第69回展は、協会事務所を中心に各地区事務所並びに会貝諸氏の協力の下、無事終えることができた。
ここ数年来、会員の高齢化が進む中、若い作家の台頭が期待され、私も微力ながらその育成に努めてきた。
しかしこの未曾有の経済情勢の悪化の中で、若い作家達は制作活動を続けることの困難さに大きな打撃を受けている。しかしながら、こんな厳しい社会状況の中だからこそ、作家にとって制作への熱い思いや表現することへの強い意志が試されているのではなかろうか。こんな不確定な時代であるからこそ芸術を通して自己を語り、社会へ強烈なメッセージを発していくことが必要であると私は考えている。

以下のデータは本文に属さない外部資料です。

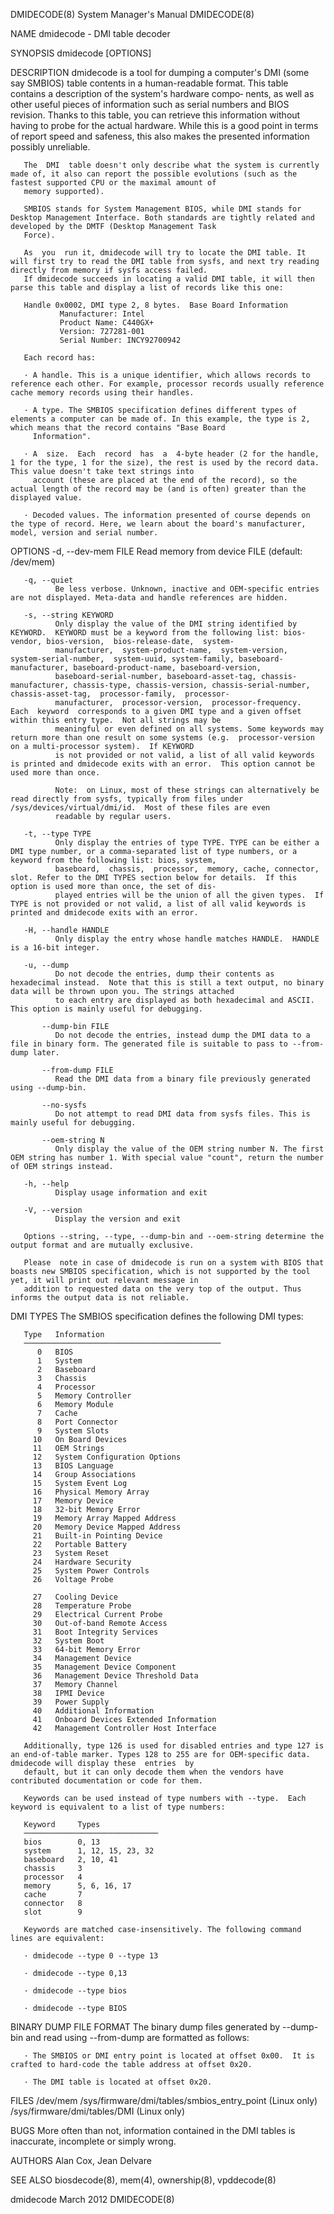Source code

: DMIDECODE(8)                                                                     System Manager's Manual                                                                     DMIDECODE(8)

NAME
       dmidecode - DMI table decoder

SYNOPSIS
       dmidecode [OPTIONS]

DESCRIPTION
       dmidecode  is  a  tool for dumping a computer's DMI (some say SMBIOS) table contents in a human-readable format. This table contains a description of the system's hardware compo‐
       nents, as well as other useful pieces of information such as serial numbers and BIOS revision. Thanks to this table, you can retrieve this information without having to probe for
       the actual hardware.  While this is a good point in terms of report speed and safeness, this also makes the presented information possibly unreliable.

       The  DMI  table doesn't only describe what the system is currently made of, it also can report the possible evolutions (such as the fastest supported CPU or the maximal amount of
       memory supported).

       SMBIOS stands for System Management BIOS, while DMI stands for Desktop Management Interface. Both standards are tightly related and developed by the DMTF (Desktop Management Task
       Force).

       As  you  run it, dmidecode will try to locate the DMI table. It will first try to read the DMI table from sysfs, and next try reading directly from memory if sysfs access failed.
       If dmidecode succeeds in locating a valid DMI table, it will then parse this table and display a list of records like this one:

       Handle 0x0002, DMI type 2, 8 bytes.  Base Board Information
               Manufacturer: Intel
               Product Name: C440GX+
               Version: 727281-001
               Serial Number: INCY92700942

       Each record has:

       · A handle. This is a unique identifier, which allows records to reference each other. For example, processor records usually reference cache memory records using their handles.

       · A type. The SMBIOS specification defines different types of elements a computer can be made of. In this example, the type is 2, which means that the record contains "Base Board
         Information".

       · A  size.  Each  record  has  a  4-byte header (2 for the handle, 1 for the type, 1 for the size), the rest is used by the record data. This value doesn't take text strings into
         account (these are placed at the end of the record), so the actual length of the record may be (and is often) greater than the displayed value.

       · Decoded values. The information presented of course depends on the type of record. Here, we learn about the board's manufacturer, model, version and serial number.

OPTIONS
       -d, --dev-mem FILE
              Read memory from device FILE (default: /dev/mem)

       -q, --quiet
              Be less verbose. Unknown, inactive and OEM-specific entries are not displayed. Meta-data and handle references are hidden.

       -s, --string KEYWORD
              Only display the value of the DMI string identified by KEYWORD.  KEYWORD must be a keyword from the following list: bios-vendor, bios-version,  bios-release-date,  system-
              manufacturer,  system-product-name,  system-version,  system-serial-number,  system-uuid, system-family, baseboard-manufacturer, baseboard-product-name, baseboard-version,
              baseboard-serial-number, baseboard-asset-tag, chassis-manufacturer, chassis-type, chassis-version, chassis-serial-number, chassis-asset-tag,  processor-family,  processor-
              manufacturer,  processor-version,  processor-frequency.   Each  keyword  corresponds to a given DMI type and a given offset within this entry type.  Not all strings may be
              meaningful or even defined on all systems. Some keywords may return more than one result on some systems (e.g.  processor-version on a multi-processor system).  If KEYWORD
              is not provided or not valid, a list of all valid keywords is printed and dmidecode exits with an error.  This option cannot be used more than once.

              Note:  on Linux, most of these strings can alternatively be read directly from sysfs, typically from files under /sys/devices/virtual/dmi/id.  Most of these files are even
              readable by regular users.

       -t, --type TYPE
              Only display the entries of type TYPE. TYPE can be either a DMI type number, or a comma-separated list of type numbers, or a keyword from the following list: bios, system,
              baseboard,  chassis,  processor,  memory, cache, connector, slot. Refer to the DMI TYPES section below for details.  If this option is used more than once, the set of dis‐
              played entries will be the union of all the given types.  If TYPE is not provided or not valid, a list of all valid keywords is printed and dmidecode exits with an error.

       -H, --handle HANDLE
              Only display the entry whose handle matches HANDLE.  HANDLE is a 16-bit integer.

       -u, --dump
              Do not decode the entries, dump their contents as hexadecimal instead.  Note that this is still a text output, no binary data will be thrown upon you. The strings attached
              to each entry are displayed as both hexadecimal and ASCII. This option is mainly useful for debugging.

           --dump-bin FILE
              Do not decode the entries, instead dump the DMI data to a file in binary form. The generated file is suitable to pass to --from-dump later.

           --from-dump FILE
              Read the DMI data from a binary file previously generated using --dump-bin.

           --no-sysfs
              Do not attempt to read DMI data from sysfs files. This is mainly useful for debugging.

           --oem-string N
              Only display the value of the OEM string number N. The first OEM string has number 1. With special value "count", return the number of OEM strings instead.

       -h, --help
              Display usage information and exit

       -V, --version
              Display the version and exit

       Options --string, --type, --dump-bin and --oem-string determine the output format and are mutually exclusive.

       Please  note in case of dmidecode is run on a system with BIOS that boasts new SMBIOS specification, which is not supported by the tool yet, it will print out relevant message in
       addition to requested data on the very top of the output. Thus informs the output data is not reliable.

DMI TYPES
       The SMBIOS specification defines the following DMI types:

       Type   Information
       ────────────────────────────────────────────
          0   BIOS
          1   System
          2   Baseboard
          3   Chassis
          4   Processor
          5   Memory Controller
          6   Memory Module
          7   Cache
          8   Port Connector
          9   System Slots
         10   On Board Devices
         11   OEM Strings
         12   System Configuration Options
         13   BIOS Language
         14   Group Associations
         15   System Event Log
         16   Physical Memory Array
         17   Memory Device
         18   32-bit Memory Error
         19   Memory Array Mapped Address
         20   Memory Device Mapped Address
         21   Built-in Pointing Device
         22   Portable Battery
         23   System Reset
         24   Hardware Security
         25   System Power Controls
         26   Voltage Probe

         27   Cooling Device
         28   Temperature Probe
         29   Electrical Current Probe
         30   Out-of-band Remote Access
         31   Boot Integrity Services
         32   System Boot
         33   64-bit Memory Error
         34   Management Device
         35   Management Device Component
         36   Management Device Threshold Data
         37   Memory Channel
         38   IPMI Device
         39   Power Supply
         40   Additional Information
         41   Onboard Devices Extended Information
         42   Management Controller Host Interface

       Additionally, type 126 is used for disabled entries and type 127 is an end-of-table marker. Types 128 to 255 are for OEM-specific data.  dmidecode will display these  entries  by
       default, but it can only decode them when the vendors have contributed documentation or code for them.

       Keywords can be used instead of type numbers with --type.  Each keyword is equivalent to a list of type numbers:

       Keyword     Types
       ──────────────────────────────
       bios        0, 13
       system      1, 12, 15, 23, 32
       baseboard   2, 10, 41
       chassis     3
       processor   4
       memory      5, 6, 16, 17
       cache       7
       connector   8
       slot        9

       Keywords are matched case-insensitively. The following command lines are equivalent:

       · dmidecode --type 0 --type 13

       · dmidecode --type 0,13

       · dmidecode --type bios

       · dmidecode --type BIOS

BINARY DUMP FILE FORMAT
       The binary dump files generated by --dump-bin and read using --from-dump are formatted as follows:

       · The SMBIOS or DMI entry point is located at offset 0x00.  It is crafted to hard-code the table address at offset 0x20.

       · The DMI table is located at offset 0x20.

FILES
       /dev/mem /sys/firmware/dmi/tables/smbios_entry_point (Linux only) /sys/firmware/dmi/tables/DMI (Linux only)

BUGS
       More often than not, information contained in the DMI tables is inaccurate, incomplete or simply wrong.

AUTHORS
       Alan Cox, Jean Delvare

SEE ALSO
       biosdecode(8), mem(4), ownership(8), vpddecode(8)

dmidecode                                                                               March 2012                                                                           DMIDECODE(8)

第69回展で特に注目したのが会員の仕事である。どの作家も作品の内容や表現方法等には、常に安定しているというわけではなく、その時々に波がある。昨年の作品が良かったからといって、必ずしも今年がより向上しているとは限らない。しかし自分を信じ描き続けてきている作家は、その波は、小さいように思われる。また会員の高齢化が懸念されているが、年齢と作品内容とはあまり関係がないように思う。むしろ年齢が進むにつれ、作品がより情熱的で若々しく感じられる作家が数多く見られる。特に今年はベテラン会員に自分の世界が深く広くなってきている作品が多かったように感じた。
年齢を重ねることにより、社会を見る眼や自分の人生を見詰める眼差しがより深くなり、以前には見えなかったものが、確かな心眼で明らかに見えてくるのではないかと思う。また、他の人の作品に影響されることが少なくなり、純粋に自分の作品づくりに向かうことができるようになるのではないかとも思う。
それは、人生という限られた時間の中で、日々真剣に自分探しをし、作品に凝縮しようとしている姿であると思う。
私は常々、作家がその作品で何を表現しようとしているのかじっくり見るように心がけている。一人ひとりの作家の奥に潜んでいるものを見つけ出すことに鑑賞の視点を置いているのである。自分の好みや表現方法の違い等を比べて鑑賞することは避けなければならない。
来年は70回という区切りの展覧会を迎える。これを機に各作家がさらに新しい自分探しに邁進し、独自の世界を展開し、活気溢れる展覧会になることを期待している。